■ ABOUT THIS TASK ■
Please tally how many lines of the material below include the word "SizeY", giving only the number.

■ RECORDS TO USE ■
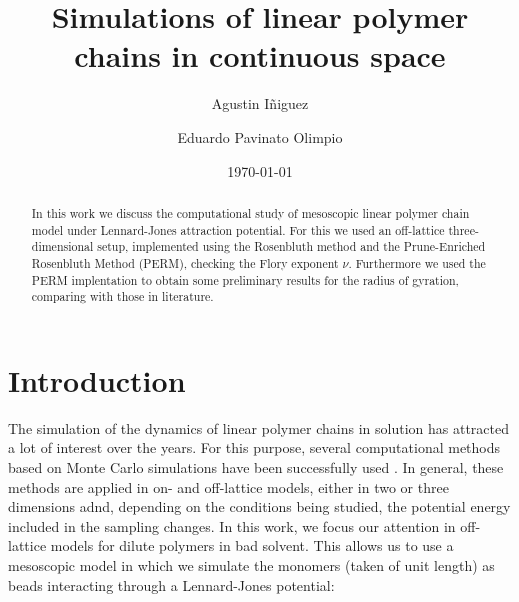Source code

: \documentclass[aps,prl,reprint,groupedaddress]{revtex4-1}
\begin{document}
\title{Simulations of linear polymer chains in continuous space}

\author{Agustin I\~niguez}
\author{Eduardo Pavinato Olimpio}


\date{\today}

\begin{abstract}
	In this work we discuss the computational study of mesoscopic linear polymer chain model under Lennard-Jones attraction potential. For this we used an off-lattice three-dimensional setup, implemented using the Rosenbluth method and the Prune-Enriched Rosenbluth Method (PERM), checking the Flory exponent $\nu$. Furthermore we used the PERM implentation to obtain some preliminary results for the radius of gyration, comparing with those in literature.
\end{abstract}

\maketitle

\section{Introduction}
The simulation of the dynamics of linear polymer chains in solution has attracted a lot of interest over the years. For this purpose, several computational methods based on Monte Carlo simulations have been successfully used \cite{mc_polymer_review}. In general, these methods are applied in on- and off-lattice models, either in two or three dimensions adnd, depending on the conditions being studied, the potential energy included in the sampling changes. In this work, we focus our attention in off-lattice models for dilute polymers in bad solvent. This allows us to use a mesoscopic model in which we simulate the monomers (taken of unit length) as beads interacting through a Lennard-Jones potential:
\end{document}
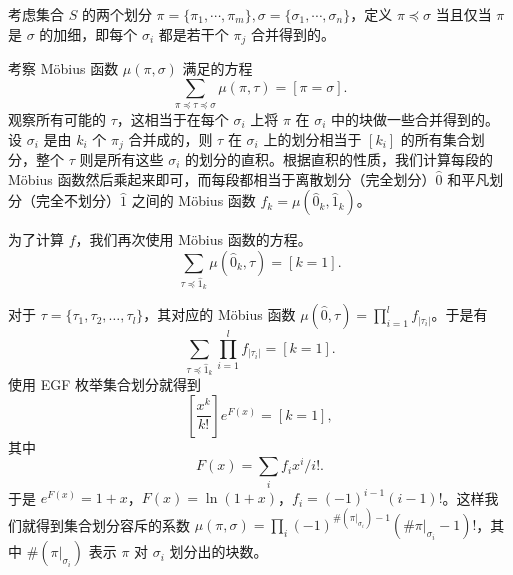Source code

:\begin{example}[集合划分容斥]
    考虑集合 $S$ 的两个划分 $\pi=\{\pi_1,\cdots,\pi_m\},\sigma=\{\sigma_1,\cdots,\sigma_n\}$，定义 $\pi\preceq \sigma$ 当且仅当 $\pi$ 是 $\sigma$ 的加细，即每个 $\sigma_i$ 都是若干个 $\pi_j$ 合并得到的。

    考察 M{\"o}bius 函数 $\mu(\pi,\sigma)$ 满足的方程
    $$
    \sum_{\pi\preceq \tau\preceq \sigma}\mu(\pi,\tau)=[\pi=\sigma].
    $$
    观察所有可能的 $\tau$，这相当于在每个 $\sigma_i$ 上将 $\pi$ 在 $\sigma_i$ 中的块做一些合并得到的。设 $\sigma_i$ 是由 $k_i$ 个 $\pi_j$ 合并成的，则 $\tau$ 在 $\sigma_i$ 上的划分相当于 $[k_i]$ 的所有集合划分，整个 $\tau$ 则是所有这些 $\sigma_i$ 的划分的直积。根据直积的性质，我们计算每段的 M{\"o}bius 函数然后乘起来即可，而每段都相当于离散划分（完全划分）$\hat 0$ 和平凡划分（完全不划分）$\hat 1$ 之间的 M{\"o}bius 函数 $f_k=\mu(\hat 0_k,\hat 1_k)$。
    
    为了计算 $f$，我们再次使用 M{\"o}bius 函数的方程。
    $$
    \sum_{\tau\preceq \hat 1_k}\mu(\hat 0_k,\tau)=[k=1].
    $$    
    
    对于 $\tau=\{\tau_1,\tau_2,\ldots,\tau_l\}$，其对应的 M{\"o}bius 函数 $\mu(\hat 0,\tau)=\prod_{i=1}^l f_{|\tau_i|}$。于是有
    $$
    \sum_{\tau\preceq \hat 1_k}\prod_{i=1}^l f_{|\tau_i|}=[k=1].
    $$
    使用 EGF 枚举集合划分就得到
    $$
    \left[\frac{x^k}{k!}\right]e^{F(x)}=[k=1],
    $$
    其中
    $$
    F(x)=\sum_i f_ix^i/i!.
    $$
    于是 $e^{F(x)}=1+x$，$F(x)=\ln(1+x)$，$f_i=(-1)^{i-1}(i-1)!$。这样我们就得到集合划分容斥的系数 $\mu(\pi,\sigma)=\prod_{i}(-1)^{\#(\pi|_{\sigma_i})-1}(\#\pi|_{\sigma_i}-1)!$，其中 $\#(\pi|_{\sigma_i})$ 表示 $\pi$ 对 $\sigma_i$ 划分出的块数。
\end{example}
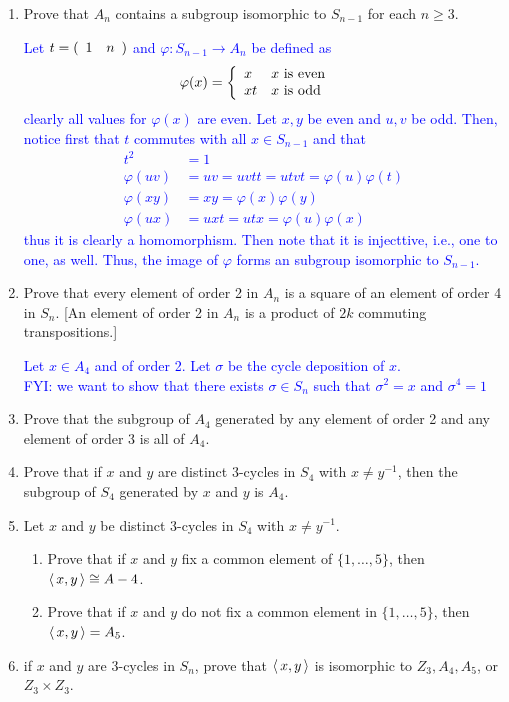 \documentclass[10pt,a4paper]{report}
\newcommand{\BLUE}[1]{\textcolor{blue}{#1}}
\begin{document}
\begin{enumerate}
\item Prove that $A_n$ contains a subgroup isomorphic to $S_{n-1}$ for each $n\ge 3$.

\BLUE{Let $t= (\begin{array}{cccccccccc} 1 & n \end{array})$ and $\varphi : S_{n-1} \to A_n$ be defined as 
\begin{align*}
	\varphi(x) &= \left \{ \begin{array}{ll} x & x \text{ is even}\\ xt & x \text{ is odd}  \end{array} \right .
\end{align*}clearly all values for $\varphi(x)$ are even.  Let $x, y$ be even and $u, v$ be odd.  Then, notice first that $t$ commutes with all $x \in S_{n-1}$ and that
\begin{align*}
	t^2 &= 1 \\
	\varphi(uv) &= uv = uvtt = utvt = \varphi(u)\varphi(t) \\
	\varphi(xy) &= xy = \varphi(x)\varphi(y) \\
	\varphi(ux) &= uxt = utx = \varphi(u)\varphi(x)
\end{align*}thus it is clearly a homomorphism.  Then note that it is injecttive, i.e., one to one, as well.  Thus, the image of $\varphi$ forms an subgroup isomorphic to $S_{n-1}$.
}

\item Prove that every element of order 2 in $A_n$ is a square of an element of order 4 in $S_n$. [An element of order 2 in $A_n$ is a product of $2k$ commuting transpositions.]

\BLUE{Let $x \in A_4$ and of order 2.  Let $\sigma$ be the cycle deposition of $x$. \\
FYI: we want to show that there exists $\sigma \in S_n$ such that $\sigma^2=x$ and $\sigma^4=1$
}

\item Prove that the subgroup of $A_4$ generated by any element of order 2 and any element of order 3 is all of $A_4$.

\item Prove that if $x$ and $y$ are distinct 3-cycles in $S_4$ with $x \ne y^{-1}$, then the subgroup of $S_4$ generated by $x$ and $y$ is $A_4$.

\item Let $x$ and $y$ be distinct 3-cycles in $S_4$ with $x\ne y^{-1}$.
\begin{enumerate}
	\item Prove that if $x$ and $y$ fix a common element of $\{1,\dots,5\}$, then $\left \langle\, x,y \,\right \rangle \cong A-4$.
	
	\item Prove that if $x$ and $y$ do not fix a common element in $\{1,\dots,5\}$, then 	$\left \langle\, x,y \,\right \rangle=A_5$.
\end{enumerate}

\item if $x$ and $y$ are 3-cycles in $S_n$, prove that $\left \langle\, x,y \,\right \rangle$ is isomorphic to $Z_3, A_4, A_5$, or $Z_3\times Z_3$.
\end{enumerate}
\end{document}
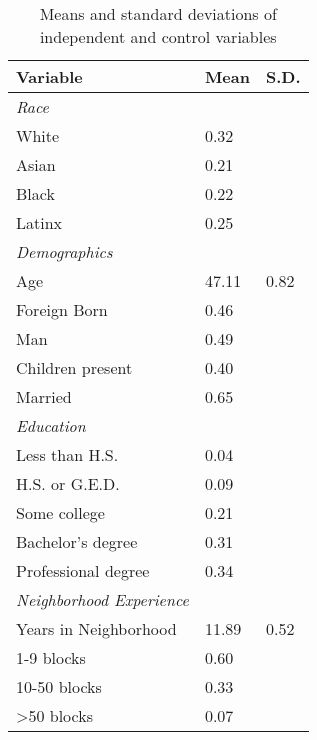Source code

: % 
\begin{table}[ht]
\centering
\caption{Means and standard deviations of independent and control variables} 
\label{tab:descriptives}
\begin{tabular}{lp{.5in}p{.5in}}
  \toprule
Variable & Mean & S.D. \\ 
  \midrule
\emph{Race}&&\\White &  0.32 &  \\ 
  Asian &  0.21 &  \\ 
  Black &  0.22 &  \\ 
  Latinx &  0.25 &  \\ 
  \emph{Demographics}&&\\Age & 47.11 & 0.82 \\ 
  Foreign Born &  0.46 &  \\ 
  Man &  0.49 &  \\ 
  Children present &  0.40 &  \\ 
  Married &  0.65 &  \\ 
  \emph{Education}&&\\Less than H.S. &  0.04 &  \\ 
  H.S. or G.E.D. &  0.09 &  \\ 
  Some college &  0.21 &  \\ 
  Bachelor's degree &  0.31 &  \\ 
  Professional degree &  0.34 &  \\ 
  \emph{Neighborhood Experience}\\Years in Neighborhood & 11.89 & 0.52 \\ 
  1-9 blocks &  0.60 &  \\ 
  10-50 blocks &  0.33 &  \\ 
  >50 blocks &  0.07 &  \\ 
   \bottomrule
\end{tabular}
\end{table}

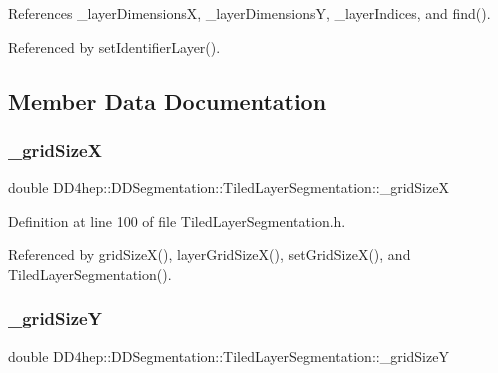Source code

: References \+\_\+layer\+DimensionsX, \+\_\+layer\+DimensionsY, \+\_\+layer\+Indices, and find().



Referenced by set\+Identifier\+Layer().



\subsection{Member Data Documentation}
\hypertarget{class_d_d4hep_1_1_d_d_segmentation_1_1_tiled_layer_segmentation_a8e60c82ed47b0b33c4c7918baea38296}{}\label{class_d_d4hep_1_1_d_d_segmentation_1_1_tiled_layer_segmentation_a8e60c82ed47b0b33c4c7918baea38296} 
\subsubsection{\texorpdfstring{\+\_\+grid\+SizeX}{\_gridSizeX}}
{\footnotesize\ttfamily double D\+D4hep\+::\+D\+D\+Segmentation\+::\+Tiled\+Layer\+Segmentation\+::\+\_\+grid\+SizeX\hspace{0.3cm}{\ttfamily [protected]}}



Definition at line 100 of file Tiled\+Layer\+Segmentation.\+h.



Referenced by grid\+Size\+X(), layer\+Grid\+Size\+X(), set\+Grid\+Size\+X(), and Tiled\+Layer\+Segmentation().

\hypertarget{class_d_d4hep_1_1_d_d_segmentation_1_1_tiled_layer_segmentation_a71e5e4524b30002b118f464626558c39}{}\label{class_d_d4hep_1_1_d_d_segmentation_1_1_tiled_layer_segmentation_a71e5e4524b30002b118f464626558c39} 
\subsubsection{\texorpdfstring{\+\_\+grid\+SizeY}{\_gridSizeY}}
{\footnotesize\ttfamily double D\+D4hep\+::\+D\+D\+Segmentation\+::\+Tiled\+Layer\+Segmentation\+::\+\_\+grid\+SizeY\hspace{0.3cm}{\ttfamily [protected]}}



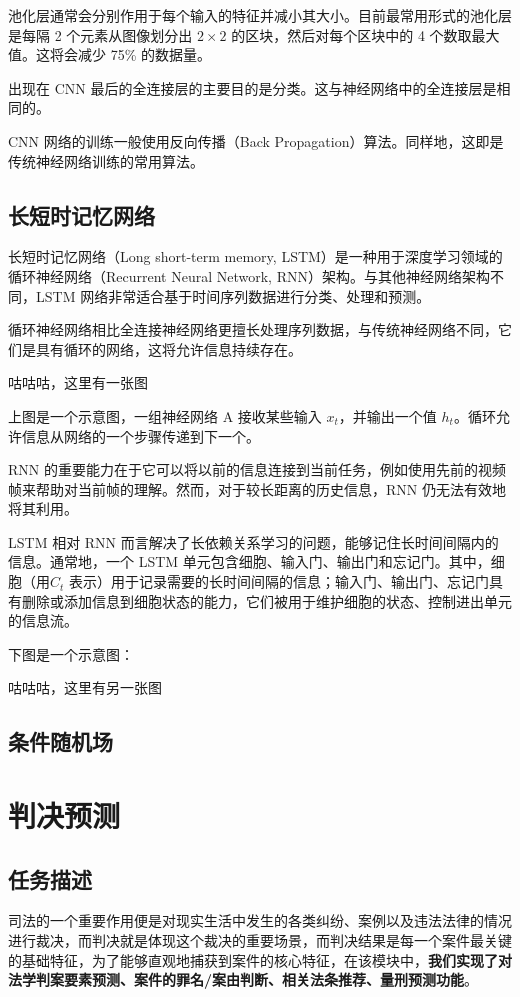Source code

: 池化层通常会分别作用于每个输入的特征并减小其大小。目前最常用形式的池化层是每隔 2 个元素从图像划分出 ${\displaystyle 2\times 2}$ 的区块，然后对每个区块中的 4 个数取最大值。这将会减少 75\% 的数据量。

出现在 CNN 最后的全连接层的主要目的是分类。这与神经网络中的全连接层是相同的。

CNN 网络的训练一般使用反向传播（Back Propagation）算法。同样地，这即是传统神经网络训练的常用算法。


\subsection{长短时记忆网络}

长短时记忆网络（Long short-term memory, LSTM）是一种用于深度学习领域的循环神经网络（Recurrent Neural Network, RNN）架构。与其他神经网络架构不同，LSTM 网络非常适合基于时间序列数据进行分类、处理和预测。

循环神经网络相比全连接神经网络更擅长处理序列数据，与传统神经网络不同，它们是具有循环的网络，这将允许信息持续存在。

咕咕咕，这里有一张图

上图是一个示意图，一组神经网络 A 接收某些输入 ${\displaystyle x_t}$，并输出一个值 ${\displaystyle h_t}$。循环允许信息从网络的一个步骤传递到下一个。

RNN 的重要能力在于它可以将以前的信息连接到当前任务，例如使用先前的视频帧来帮助对当前帧的理解。然而，对于较长距离的历史信息，RNN 仍无法有效地将其利用。

LSTM 相对 RNN 而言解决了长依赖关系学习的问题，能够记住长时间间隔内的信息。通常地，一个 LSTM 单元包含细胞、输入门、输出门和忘记门。其中，细胞（用${\displaystyle C_t}$ 表示）用于记录需要的长时间间隔的信息；输入门、输出门、忘记门具有删除或添加信息到细胞状态的能力，它们被用于维护细胞的状态、控制进出单元的信息流。

下图是一个示意图：

咕咕咕，这里有另一张图


\subsection{条件随机场}
\fi

\section{判决预测}
\subsection{任务描述}
司法的一个重要作用便是对现实生活中发生的各类纠纷、案例以及违法法律的情况进行裁决，而判决就是体现这个裁决的重要场景，而判决结果是每一个案件最关键的基础特征，为了能够直观地捕获到案件的核心特征，在该模块中，\textbf{我们实现了对法学判案要素预测、案件的罪名/案由判断、相关法条推荐、量刑预测功能}。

■ EXPECTED ANSWER ■
2